* Activity *
Would you set down the data that follows, word for word, without any pictures?

* Dataset records *
---------------
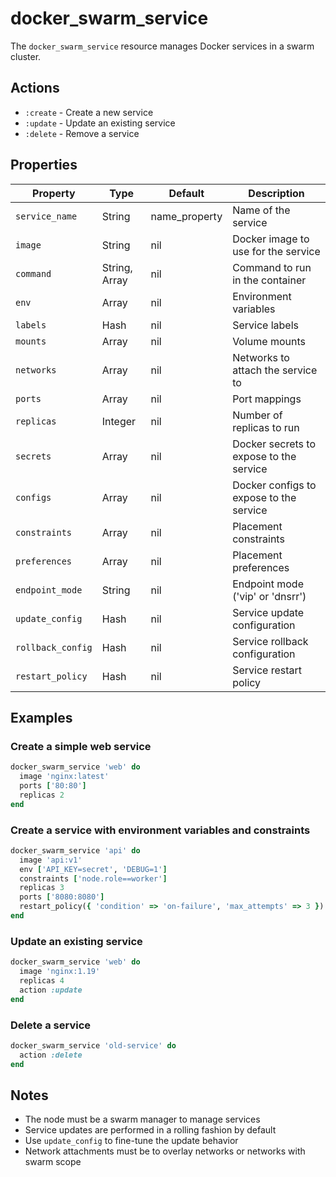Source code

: # docker_swarm_service

The `docker_swarm_service` resource manages Docker services in a swarm cluster.

## Actions

- `:create` - Create a new service
- `:update` - Update an existing service
- `:delete` - Remove a service

## Properties

| Property          | Type          | Default       | Description                             |
|-------------------|---------------|---------------|-----------------------------------------|
| `service_name`    | String        | name_property | Name of the service                     |
| `image`           | String        | nil           | Docker image to use for the service     |
| `command`         | String, Array | nil           | Command to run in the container         |
| `env`             | Array         | nil           | Environment variables                   |
| `labels`          | Hash          | nil           | Service labels                          |
| `mounts`          | Array         | nil           | Volume mounts                           |
| `networks`        | Array         | nil           | Networks to attach the service to       |
| `ports`           | Array         | nil           | Port mappings                           |
| `replicas`        | Integer       | nil           | Number of replicas to run               |
| `secrets`         | Array         | nil           | Docker secrets to expose to the service |
| `configs`         | Array         | nil           | Docker configs to expose to the service |
| `constraints`     | Array         | nil           | Placement constraints                   |
| `preferences`     | Array         | nil           | Placement preferences                   |
| `endpoint_mode`   | String        | nil           | Endpoint mode ('vip' or 'dnsrr')        |
| `update_config`   | Hash          | nil           | Service update configuration            |
| `rollback_config` | Hash          | nil           | Service rollback configuration          |
| `restart_policy`  | Hash          | nil           | Service restart policy                  |

## Examples

### Create a simple web service

```ruby
docker_swarm_service 'web' do
  image 'nginx:latest'
  ports ['80:80']
  replicas 2
end
```

### Create a service with environment variables and constraints

```ruby
docker_swarm_service 'api' do
  image 'api:v1'
  env ['API_KEY=secret', 'DEBUG=1']
  constraints ['node.role==worker']
  replicas 3
  ports ['8080:8080']
  restart_policy({ 'condition' => 'on-failure', 'max_attempts' => 3 })
end
```

### Update an existing service

```ruby
docker_swarm_service 'web' do
  image 'nginx:1.19'
  replicas 4
  action :update
end
```

### Delete a service

```ruby
docker_swarm_service 'old-service' do
  action :delete
end
```

## Notes

- The node must be a swarm manager to manage services
- Service updates are performed in a rolling fashion by default
- Use `update_config` to fine-tune the update behavior
- Network attachments must be to overlay networks or networks with swarm scope
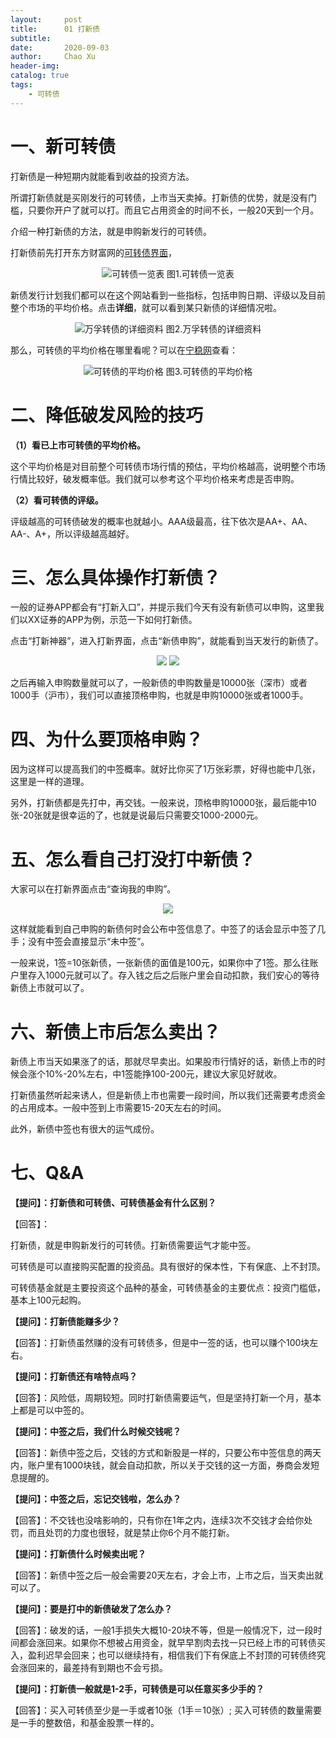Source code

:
```yaml
---
layout:     post
title:      01 打新债
subtitle:   
date:       2020-09-03
author:     Chao Xu
header-img: 
catalog: true
tags:
    - 可转债
---
```


# 一、新可转债

打新债是一种短期内就能看到收益的投资方法。

所谓打新债就是买刚发行的可转债，上市当天卖掉。打新债的优势，就是没有门槛，只要你开户了就可以打。而且它占用资金的时间不长，一般20天到一个月。

介绍一种打新债的方法，就是申购新发行的可转债。

打新债前先打开东方财富网的[可转债界面](http://data.eastmoney.com/kzz/default.html)，

<p align="center">
  <img src="https://i.loli.net/2020/09/24/gSZRJ1oc5v9OBby.png"  title="可转债一览表">
图1.可转债一览表
</p>

新债发行计划我们都可以在这个网站看到一些指标，包括申购日期、评级以及目前整个市场的平均价格。点击**详细**，就可以看到某只新债的详细情况啦。

<p align="center">
  <img src="https://i.loli.net/2020/09/24/gzUkvRFSCDNi74O.png"  title="万孚转债的详细资料">
图2.万孚转债的详细资料
</p>

那么，可转债的平均价格在哪里看呢？可以在[宁稳网](http://www.ninwin.cn/index.php?m=cb&a=stats)查看：

<p align="center">
  <img src="https://i.loli.net/2020/09/24/2xrJjGU6aXpW5Yn.png"  title="可转债的平均价格">
图3.可转债的平均价格
</p>

# 二、降低破发风险的技巧

**（1）看已上市可转债的平均价格。**

这个平均价格是对目前整个可转债市场行情的预估，平均价格越高，说明整个市场行情比较好，破发概率低。我们就可以参考这个平均价格来考虑是否申购。

**（2）看可转债的评级。**

评级越高的可转债破发的概率也就越小。AAA级最高，往下依次是AA+、AA、AA-、A+，所以评级越高越好。

# 三、怎么具体操作打新债？

一般的证券APP都会有“打新入口”，并提示我们今天有没有新债可以申购，这里我们以XX证券的APP为例，示范一下如何打新债。

点击“打新神器”，进入打新界面，点击“新债申购”，就能看到当天发行的新债了。

<p align="center">
  <img src="https://i.loli.net/2020/09/24/JsYfonU9PdXAaF6.png">
  <img src="https://i.loli.net/2020/09/24/7Sqb5fcRGVZwiKL.png">
</p>

之后再输入申购数量就可以了，一般新债的申购数量是10000张（深市）或者1000手（沪市），我们可以直接顶格申购，也就是申购10000张或者1000手。

# 四、为什么要顶格申购？

因为这样可以提高我们的中签概率。就好比你买了1万张彩票，好得也能中几张，这里是一样的道理。

另外，打新债都是先打中，再交钱。一般来说，顶格申购10000张，最后能中10张-20张就是很幸运的了，也就是说最后只需要交1000-2000元。

# 五、怎么看自己打没打中新债？

大家可以在打新界面点击“查询我的申购”。

<p align="center">
  <img src="https://i.loli.net/2020/09/24/JieYoMpnW9OblGL.png" >
</p>

这样就能看到自己申购的新债何时会公布中签信息了。中签了的话会显示中签了几手；没有中签会直接显示“未中签”。

一般来说，1签=10张新债，一张新债的面值是100元，如果你中了1签。那么往账户里存入1000元就可以了。存入钱之后之后账户里会自动扣款，我们安心的等待新债上市就可以了。

# 六、新债上市后怎么卖出？

新债上市当天如果涨了的话，那就尽早卖出。如果股市行情好的话，新债上市的时候会涨个10%-20%左右，中1签能挣100-200元，建议大家见好就收。

打新债虽然听起来诱人，但是新债上市也需要一段时间，所以我们还需要考虑资金的占用成本。一般中签到上市需要15-20天左右的时间。

此外，新债中签也有很大的运气成份。

# 七、Q&A

**【提问】：打新债和可转债、可转债基金有什么区别？**

【回答】：

打新债，就是申购新发行的可转债。打新债需要运气才能中签。

可转债是可以直接购买配置的投资品。具有很好的保本性，下有保底、上不封顶。

可转债基金就是主要投资这个品种的基金，可转债基金的主要优点：投资门槛低，基本上100元起购。

**【提问】：打新债能赚多少？**

【回答】：打新债虽然赚的没有可转债多，但是中一签的话，也可以赚个100块左右。

**【提问】：打新债还有啥特点吗？**

【回答】：风险低，周期较短。同时打新债需要运气，但是坚持打新一个月，基本上都是可以中签的。

**【提问】：中签之后，我们什么时候交钱呢？**

【回答】：新债中签之后，交钱的方式和新股是一样的，只要公布中签信息的两天内，账户里有1000块钱，就会自动扣款，所以关于交钱的这一方面，券商会发短息提醒的。

**【提问】：中签之后，忘记交钱啦，怎么办？**

【回答】：不交钱也没啥影响的，只有你在1年之内，连续3次不交钱才会给你处罚，而且处罚的力度也很轻，就是禁止你6个月不能打新。

**【提问】：打新债什么时候卖出呢？**

【回答】：新债中签之后一般会需要20天左右，才会上市，上市之后，当天卖出就可以了。

**【提问】：要是打中的新债破发了怎么办？**

【回答】：破发的话，一般1手损失大概10-20块不等，但是一般情况下，过一段时间都会涨回来。如果你不想被占用资金，就早早割肉去找一只已经上市的可转债买入，盈利迟早会回来；也可以继续持有，相信我们下有保底上不封顶的可转债终究会涨回来的，最差持有到期也不会亏损。

**【提问】：打新债一般就是1-2手，可转债是可以任意买多少手的？**

【回答】：买入可转债至少是一手或者10张（1手＝10张）; 买入可转债的数量需要是一手的整数倍，和基金股票一样的。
---------------
* Response below *
Source code

: # docker_swarm_service

The `docker_swarm_service` resource manages Docker services in a swarm cluster.

## Actions

- `:create` - Create a new service
- `:update` - Update an existing service
- `:delete` - Remove a service

## Properties

| Property          | Type          | Default       | Description                             |
|-------------------|---------------|---------------|-----------------------------------------|
| `service_name`    | String        | name_property | Name of the service                     |
| `image`           | String        | nil           | Docker image to use for the service     |
| `command`         | String, Array | nil           | Command to run in the container         |
| `env`             | Array         | nil           | Environment variables                   |
| `labels`          | Hash          | nil           | Service labels                          |
| `mounts`          | Array         | nil           | Volume mounts                           |
| `networks`        | Array         | nil           | Networks to attach the service to       |
| `ports`           | Array         | nil           | Port mappings                           |
| `replicas`        | Integer       | nil           | Number of replicas to run               |
| `secrets`         | Array         | nil           | Docker secrets to expose to the service |
| `configs`         | Array         | nil           | Docker configs to expose to the service |
| `constraints`     | Array         | nil           | Placement constraints                   |
| `preferences`     | Array         | nil           | Placement preferences                   |
| `endpoint_mode`   | String        | nil           | Endpoint mode ('vip' or 'dnsrr')        |
| `update_config`   | Hash          | nil           | Service update configuration            |
| `rollback_config` | Hash          | nil           | Service rollback configuration          |
| `restart_policy`  | Hash          | nil           | Service restart policy                  |

## Examples

### Create a simple web service

```ruby
docker_swarm_service 'web' do
  image 'nginx:latest'
  ports ['80:80']
  replicas 2
end
```

### Create a service with environment variables and constraints

```ruby
docker_swarm_service 'api' do
  image 'api:v1'
  env ['API_KEY=secret', 'DEBUG=1']
  constraints ['node.role==worker']
  replicas 3
  ports ['8080:8080']
  restart_policy({ 'condition' => 'on-failure', 'max_attempts' => 3 })
end
```

### Update an existing service

```ruby
docker_swarm_service 'web' do
  image 'nginx:1.19'
  replicas 4
  action :update
end
```

### Delete a service

```ruby
docker_swarm_service 'old-service' do
  action :delete
end
```

## Notes

- The node must be a swarm manager to manage services
- Service updates are performed in a rolling fashion by default
- Use `update_config` to fine-tune the update behavior
- Network attachments must be to overlay networks or networks with swarm scope
Source code

:
```yaml
---
layout:     post
title:      01 打新债
subtitle:   
date:       2020-09-03
author:     Chao Xu
header-img: 
catalog: true
tags:
    - 可转债
---
```


# 一、新可转债

打新债是一种短期内就能看到收益的投资方法。

所谓打新债就是买刚发行的可转债，上市当天卖掉。打新债的优势，就是没有门槛，只要你开户了就可以打。而且它占用资金的时间不长，一般20天到一个月。

介绍一种打新债的方法，就是申购新发行的可转债。

打新债前先打开东方财富网的[可转债界面](http://data.eastmoney.com/kzz/default.html)，

<p align="center">
  <img src="https://i.loli.net/2020/09/24/gSZRJ1oc5v9OBby.png"  title="可转债一览表">
图1.可转债一览表
</p>

新债发行计划我们都可以在这个网站看到一些指标，包括申购日期、评级以及目前整个市场的平均价格。点击**详细**，就可以看到某只新债的详细情况啦。

<p align="center">
  <img src="https://i.loli.net/2020/09/24/gzUkvRFSCDNi74O.png"  title="万孚转债的详细资料">
图2.万孚转债的详细资料
</p>

那么，可转债的平均价格在哪里看呢？可以在[宁稳网](http://www.ninwin.cn/index.php?m=cb&a=stats)查看：

<p align="center">
  <img src="https://i.loli.net/2020/09/24/2xrJjGU6aXpW5Yn.png"  title="可转债的平均价格">
图3.可转债的平均价格
</p>

# 二、降低破发风险的技巧

**（1）看已上市可转债的平均价格。**

这个平均价格是对目前整个可转债市场行情的预估，平均价格越高，说明整个市场行情比较好，破发概率低。我们就可以参考这个平均价格来考虑是否申购。

**（2）看可转债的评级。**

评级越高的可转债破发的概率也就越小。AAA级最高，往下依次是AA+、AA、AA-、A+，所以评级越高越好。

# 三、怎么具体操作打新债？

一般的证券APP都会有“打新入口”，并提示我们今天有没有新债可以申购，这里我们以XX证券的APP为例，示范一下如何打新债。

点击“打新神器”，进入打新界面，点击“新债申购”，就能看到当天发行的新债了。

<p align="center">
  <img src="https://i.loli.net/2020/09/24/JsYfonU9PdXAaF6.png">
  <img src="https://i.loli.net/2020/09/24/7Sqb5fcRGVZwiKL.png">
</p>

之后再输入申购数量就可以了，一般新债的申购数量是10000张（深市）或者1000手（沪市），我们可以直接顶格申购，也就是申购10000张或者1000手。

# 四、为什么要顶格申购？

因为这样可以提高我们的中签概率。就好比你买了1万张彩票，好得也能中几张，这里是一样的道理。

另外，打新债都是先打中，再交钱。一般来说，顶格申购10000张，最后能中10张-20张就是很幸运的了，也就是说最后只需要交1000-2000元。

# 五、怎么看自己打没打中新债？

大家可以在打新界面点击“查询我的申购”。

<p align="center">
  <img src="https://i.loli.net/2020/09/24/JieYoMpnW9OblGL.png" >
</p>

这样就能看到自己申购的新债何时会公布中签信息了。中签了的话会显示中签了几手；没有中签会直接显示“未中签”。

一般来说，1签=10张新债，一张新债的面值是100元，如果你中了1签。那么往账户里存入1000元就可以了。存入钱之后之后账户里会自动扣款，我们安心的等待新债上市就可以了。

# 六、新债上市后怎么卖出？

新债上市当天如果涨了的话，那就尽早卖出。如果股市行情好的话，新债上市的时候会涨个10%-20%左右，中1签能挣100-200元，建议大家见好就收。

打新债虽然听起来诱人，但是新债上市也需要一段时间，所以我们还需要考虑资金的占用成本。一般中签到上市需要15-20天左右的时间。

此外，新债中签也有很大的运气成份。

# 七、Q&A

**【提问】：打新债和可转债、可转债基金有什么区别？**

【回答】：

打新债，就是申购新发行的可转债。打新债需要运气才能中签。

可转债是可以直接购买配置的投资品。具有很好的保本性，下有保底、上不封顶。

可转债基金就是主要投资这个品种的基金，可转债基金的主要优点：投资门槛低，基本上100元起购。

**【提问】：打新债能赚多少？**

【回答】：打新债虽然赚的没有可转债多，但是中一签的话，也可以赚个100块左右。

**【提问】：打新债还有啥特点吗？**

【回答】：风险低，周期较短。同时打新债需要运气，但是坚持打新一个月，基本上都是可以中签的。

**【提问】：中签之后，我们什么时候交钱呢？**

【回答】：新债中签之后，交钱的方式和新股是一样的，只要公布中签信息的两天内，账户里有1000块钱，就会自动扣款，所以关于交钱的这一方面，券商会发短息提醒的。

**【提问】：中签之后，忘记交钱啦，怎么办？**

【回答】：不交钱也没啥影响的，只有你在1年之内，连续3次不交钱才会给你处罚，而且处罚的力度也很轻，就是禁止你6个月不能打新。

**【提问】：打新债什么时候卖出呢？**

【回答】：新债中签之后一般会需要20天左右，才会上市，上市之后，当天卖出就可以了。

**【提问】：要是打中的新债破发了怎么办？**

【回答】：破发的话，一般1手损失大概10-20块不等，但是一般情况下，过一段时间都会涨回来。如果你不想被占用资金，就早早割肉去找一只已经上市的可转债买入，盈利迟早会回来；也可以继续持有，相信我们下有保底上不封顶的可转债终究会涨回来的，最差持有到期也不会亏损。

**【提问】：打新债一般就是1-2手，可转债是可以任意买多少手的？**

【回答】：买入可转债至少是一手或者10张（1手＝10张）; 买入可转债的数量需要是一手的整数倍，和基金股票一样的。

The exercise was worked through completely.